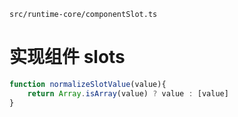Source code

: `src/runtime-core/componentSlot.ts`

# 实现组件 slots

```ts
function normalizeSlotValue(value){
	return Array.isArray(value) ? value : [value]
}
```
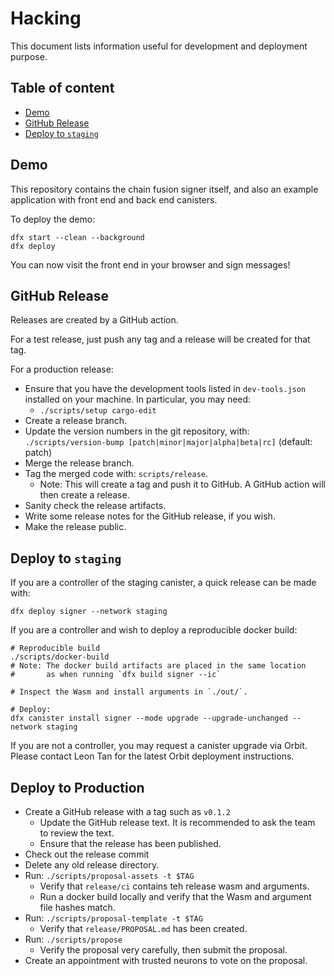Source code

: # Hacking

This document lists information useful for development and deployment purpose.

## Table of content

- [Demo](#demo)
- [GitHub Release](#github-release)
- [Deploy to `staging`](#deploy-to-staging)

## Demo

This repository contains the chain fusion signer itself, and also an example application with front end and back end canisters.

To deploy the demo:

```
dfx start --clean --background
dfx deploy
```

You can now visit the front end in your browser and sign messages!

## GitHub Release

Releases are created by a GitHub action.

For a test release, just push any tag and a release will be created for that tag.

For a production release:

- Ensure that you have the development tools listed in `dev-tools.json` installed on your machine. In particular, you may need:
  - `./scripts/setup cargo-edit`
- Create a release branch.
- Update the version numbers in the git repository, with: `./scripts/version-bump [patch|minor|major|alpha|beta|rc]` (default: patch)
- Merge the release branch.
- Tag the merged code with: `scripts/release`.
  - Note: This will create a tag and push it to GitHub. A GitHub action will then create a release.
- Sanity check the release artifacts.
- Write some release notes for the GitHub release, if you wish.
- Make the release public.

## Deploy to `staging`

If you are a controller of the staging canister, a quick release can be made with:

```
dfx deploy signer --network staging
```

If you are a controller and wish to deploy a reproducible docker build:

```
# Reproducible build
./scripts/docker-build
# Note: The docker build artifacts are placed in the same location
#       as when running `dfx build signer --ic`

# Inspect the Wasm and install arguments in `./out/`.

# Deploy:
dfx canister install signer --mode upgrade --upgrade-unchanged --network staging
```

If you are not a controller, you may request a canister upgrade via Orbit. Please contact Leon Tan for the latest Orbit deployment instructions.

## Deploy to Production

- Create a GitHub release with a tag such as `v0.1.2`
  - Update the GitHub release text. It is recommended to ask the team to review the text.
  - Ensure that the release has been published.
- Check out the release commit
- Delete any old release directory.
- Run: `./scripts/proposal-assets -t $TAG`
  - Verify that `release/ci` contains teh release wasm and arguments.
  - Run a docker build locally and verify that the Wasm and argument file hashes match.
- Run: `./scripts/proposal-template -t $TAG`
  - Verify that `release/PROPOSAL.md` has been created.
- Run: `./scripts/propose`
  - Verify the proposal very carefully, then submit the proposal.
- Create an appointment with trusted neurons to vote on the proposal.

Exercise prompt:
Your answer must be the exact lines from the start of the data through the line with "This document lists", inclusive, and nothing else; pictures do not belong in it.

Expected output:
Source code

: `src/runtime-core/componentSlot.ts`

# 实现组件 slots

```ts
function normalizeSlotValue(value){
	return Array.isArray(value) ? value : [value]
}
```
Source code

: # Hacking

This document lists information useful for development and deployment purpose.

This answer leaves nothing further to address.